- [Required work] Pick out each line of the records in which the word "viết" appears.

=-=-=

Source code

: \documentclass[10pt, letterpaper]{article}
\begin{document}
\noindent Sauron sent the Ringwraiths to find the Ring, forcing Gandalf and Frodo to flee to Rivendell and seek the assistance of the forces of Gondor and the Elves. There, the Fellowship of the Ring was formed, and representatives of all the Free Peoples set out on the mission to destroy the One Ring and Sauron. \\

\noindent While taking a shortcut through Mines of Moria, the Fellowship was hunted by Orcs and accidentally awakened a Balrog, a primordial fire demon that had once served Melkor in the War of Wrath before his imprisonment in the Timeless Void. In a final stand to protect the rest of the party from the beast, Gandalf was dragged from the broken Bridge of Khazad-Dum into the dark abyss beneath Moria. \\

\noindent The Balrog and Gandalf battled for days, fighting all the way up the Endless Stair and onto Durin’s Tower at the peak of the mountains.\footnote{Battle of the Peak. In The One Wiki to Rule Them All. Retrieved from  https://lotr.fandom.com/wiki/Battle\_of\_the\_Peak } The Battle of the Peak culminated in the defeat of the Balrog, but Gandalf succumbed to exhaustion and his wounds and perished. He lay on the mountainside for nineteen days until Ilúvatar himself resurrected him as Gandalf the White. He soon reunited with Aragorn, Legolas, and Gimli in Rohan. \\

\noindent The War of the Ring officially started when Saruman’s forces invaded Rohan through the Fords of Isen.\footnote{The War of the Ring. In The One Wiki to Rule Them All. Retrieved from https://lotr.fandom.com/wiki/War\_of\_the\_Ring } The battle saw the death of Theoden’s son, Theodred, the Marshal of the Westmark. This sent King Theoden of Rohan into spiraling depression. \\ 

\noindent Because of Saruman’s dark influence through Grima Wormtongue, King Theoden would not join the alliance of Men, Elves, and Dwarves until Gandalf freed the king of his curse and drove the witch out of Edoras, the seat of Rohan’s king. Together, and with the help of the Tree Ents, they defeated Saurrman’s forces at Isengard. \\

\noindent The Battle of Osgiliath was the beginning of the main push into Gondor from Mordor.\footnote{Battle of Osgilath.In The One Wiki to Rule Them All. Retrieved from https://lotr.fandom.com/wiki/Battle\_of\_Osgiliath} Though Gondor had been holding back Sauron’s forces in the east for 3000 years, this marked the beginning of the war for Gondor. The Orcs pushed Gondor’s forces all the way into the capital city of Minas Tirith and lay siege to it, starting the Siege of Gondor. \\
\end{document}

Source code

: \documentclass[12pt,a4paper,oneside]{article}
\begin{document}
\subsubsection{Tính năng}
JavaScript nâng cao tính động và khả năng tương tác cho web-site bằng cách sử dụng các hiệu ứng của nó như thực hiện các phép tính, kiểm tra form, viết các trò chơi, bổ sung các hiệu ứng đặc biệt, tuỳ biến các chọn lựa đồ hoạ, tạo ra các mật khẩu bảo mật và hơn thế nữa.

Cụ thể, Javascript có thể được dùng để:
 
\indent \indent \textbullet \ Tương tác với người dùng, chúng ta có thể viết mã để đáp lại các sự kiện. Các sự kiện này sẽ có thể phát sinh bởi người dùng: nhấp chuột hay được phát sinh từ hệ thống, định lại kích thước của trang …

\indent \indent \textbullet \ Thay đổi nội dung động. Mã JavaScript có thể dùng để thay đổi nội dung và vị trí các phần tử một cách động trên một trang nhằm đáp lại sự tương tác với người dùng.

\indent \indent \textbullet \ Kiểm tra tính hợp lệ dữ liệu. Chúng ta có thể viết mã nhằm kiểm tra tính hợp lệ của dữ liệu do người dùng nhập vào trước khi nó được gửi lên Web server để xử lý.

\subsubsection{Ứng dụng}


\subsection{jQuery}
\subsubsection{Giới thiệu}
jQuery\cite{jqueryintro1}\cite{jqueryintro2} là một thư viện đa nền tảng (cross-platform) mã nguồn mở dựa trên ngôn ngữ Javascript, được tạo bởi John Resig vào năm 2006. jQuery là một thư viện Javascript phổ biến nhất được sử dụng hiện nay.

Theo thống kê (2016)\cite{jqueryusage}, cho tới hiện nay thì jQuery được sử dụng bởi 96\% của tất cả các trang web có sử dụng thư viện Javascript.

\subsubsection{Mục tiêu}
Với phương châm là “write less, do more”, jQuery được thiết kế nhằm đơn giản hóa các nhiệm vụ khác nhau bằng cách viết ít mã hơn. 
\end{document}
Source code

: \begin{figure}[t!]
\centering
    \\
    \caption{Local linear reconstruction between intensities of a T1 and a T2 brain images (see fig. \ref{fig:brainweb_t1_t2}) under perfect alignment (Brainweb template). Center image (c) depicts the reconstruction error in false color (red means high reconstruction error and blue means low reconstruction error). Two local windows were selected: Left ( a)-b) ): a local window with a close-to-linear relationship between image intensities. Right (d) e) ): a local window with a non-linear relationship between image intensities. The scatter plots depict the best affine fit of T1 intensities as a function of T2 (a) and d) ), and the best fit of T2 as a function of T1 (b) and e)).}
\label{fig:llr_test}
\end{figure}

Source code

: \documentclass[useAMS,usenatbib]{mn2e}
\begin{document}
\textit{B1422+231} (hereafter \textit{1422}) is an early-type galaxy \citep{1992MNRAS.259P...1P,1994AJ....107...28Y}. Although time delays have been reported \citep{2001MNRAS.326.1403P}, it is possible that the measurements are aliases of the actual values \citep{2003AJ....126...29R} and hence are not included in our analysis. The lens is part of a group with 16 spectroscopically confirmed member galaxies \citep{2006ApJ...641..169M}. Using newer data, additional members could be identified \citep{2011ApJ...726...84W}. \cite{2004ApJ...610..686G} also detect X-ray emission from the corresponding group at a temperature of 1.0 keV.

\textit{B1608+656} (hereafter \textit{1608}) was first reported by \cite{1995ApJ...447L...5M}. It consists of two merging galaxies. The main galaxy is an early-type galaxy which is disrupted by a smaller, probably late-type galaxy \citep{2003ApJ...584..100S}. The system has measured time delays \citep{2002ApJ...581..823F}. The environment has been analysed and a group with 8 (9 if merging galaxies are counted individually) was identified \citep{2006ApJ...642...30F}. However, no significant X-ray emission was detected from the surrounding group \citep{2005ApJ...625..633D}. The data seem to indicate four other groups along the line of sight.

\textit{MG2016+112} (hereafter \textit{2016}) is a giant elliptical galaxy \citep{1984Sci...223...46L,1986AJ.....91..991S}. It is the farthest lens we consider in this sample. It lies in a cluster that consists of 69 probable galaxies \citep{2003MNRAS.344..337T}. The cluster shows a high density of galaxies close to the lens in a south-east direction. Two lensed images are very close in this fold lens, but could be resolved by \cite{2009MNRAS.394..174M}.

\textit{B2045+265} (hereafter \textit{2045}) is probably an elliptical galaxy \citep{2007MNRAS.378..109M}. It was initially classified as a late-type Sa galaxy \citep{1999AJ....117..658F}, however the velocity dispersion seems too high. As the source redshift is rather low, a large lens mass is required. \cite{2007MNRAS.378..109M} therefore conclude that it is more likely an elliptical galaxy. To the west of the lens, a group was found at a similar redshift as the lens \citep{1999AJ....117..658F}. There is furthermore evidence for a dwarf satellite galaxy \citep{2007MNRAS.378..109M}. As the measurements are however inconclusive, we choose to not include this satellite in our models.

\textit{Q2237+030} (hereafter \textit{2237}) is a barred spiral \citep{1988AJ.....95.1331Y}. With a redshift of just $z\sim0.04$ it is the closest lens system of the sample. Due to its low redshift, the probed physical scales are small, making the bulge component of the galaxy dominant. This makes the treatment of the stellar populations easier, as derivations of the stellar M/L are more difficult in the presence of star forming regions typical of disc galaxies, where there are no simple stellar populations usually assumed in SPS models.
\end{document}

=-=-=

- [Response]
JavaScript nâng cao tính động và khả năng tương tác cho web-site bằng cách sử dụng các hiệu ứng của nó như thực hiện các phép tính, kiểm tra form, viết các trò chơi, bổ sung các hiệu ứng đặc biệt, tuỳ biến các chọn lựa đồ hoạ, tạo ra các mật khẩu bảo mật và hơn thế nữa.
\indent \indent \textbullet \ Tương tác với người dùng, chúng ta có thể viết mã để đáp lại các sự kiện. Các sự kiện này sẽ có thể phát sinh bởi người dùng: nhấp chuột hay được phát sinh từ hệ thống, định lại kích thước của trang …
\indent \indent \textbullet \ Kiểm tra tính hợp lệ dữ liệu. Chúng ta có thể viết mã nhằm kiểm tra tính hợp lệ của dữ liệu do người dùng nhập vào trước khi nó được gửi lên Web server để xử lý.
Với phương châm là “write less, do more”, jQuery được thiết kế nhằm đơn giản hóa các nhiệm vụ khác nhau bằng cách viết ít mã hơn. 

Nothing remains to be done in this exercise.